▸ YOUR INSTRUCTIONS:
Give the number of lines below that contain "practica", with no other output.

[Data extracted from a collection]
◇ ◇ ◇
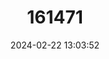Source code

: ---
title: "161471"
category: "Bathyraja parmifera"
draft: false
date: 2024-02-22 13:03:52
languages:
  Japanese: ["Isuno-kasube"]
  Russian: ["ЩИТОНОСНЫЙ СКАТ"]
  English: ["Alaska Skate"]
---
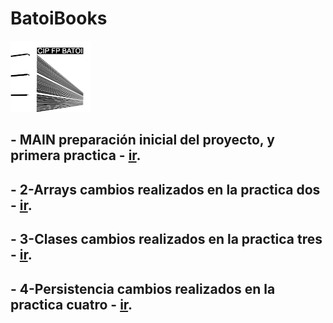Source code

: # BatoiBooks
![](./public/logoBatoi.png)

## - MAIN preparación inicial del proyecto, y primera practica - [ir](https://github.com/Desarrollo-Cliente/BatoiBooks).
## - 2-Arrays cambios realizados en la practica dos - [ir](https://github.com/Desarrollo-Cliente/BatoiBooks/tree/2-Arrays).
## - 3-Clases cambios realizados en la practica tres - [ir](https://github.com/Desarrollo-Cliente/BatoiBooks/tree/3-Clases).
## - 4-Persistencia cambios realizados en la practica cuatro - [ir](https://github.com/Desarrollo-Cliente/BatoiBooks/tree/4-Persistencia).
◇ ◇ ◇
▸ EXERCISE SOLUTION:
4